### EXCERPTED RECORDS ###

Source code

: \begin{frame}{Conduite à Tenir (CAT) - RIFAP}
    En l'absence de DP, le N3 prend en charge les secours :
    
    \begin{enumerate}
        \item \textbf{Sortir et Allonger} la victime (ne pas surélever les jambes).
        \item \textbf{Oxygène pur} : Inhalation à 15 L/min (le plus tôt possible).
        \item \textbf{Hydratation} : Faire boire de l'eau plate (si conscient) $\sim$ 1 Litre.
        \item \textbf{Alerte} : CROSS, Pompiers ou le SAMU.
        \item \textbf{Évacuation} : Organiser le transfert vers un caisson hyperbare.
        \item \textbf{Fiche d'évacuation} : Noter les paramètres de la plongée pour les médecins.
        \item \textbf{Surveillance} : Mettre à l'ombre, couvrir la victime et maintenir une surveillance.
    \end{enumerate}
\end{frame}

###

§ **EXERCISE INSTRUCTIONS**
All lines from the one containing "pour les médecins." through the final line of the records above are to be set down exactly, and no other line is to appear.

§ **SOLVED PROBLEM**
        \item \textbf{Fiche d'évacuation} : Noter les paramètres de la plongée pour les médecins.
        \item \textbf{Surveillance} : Mettre à l'ombre, couvrir la victime et maintenir une surveillance.
    \end{enumerate}
\end{frame}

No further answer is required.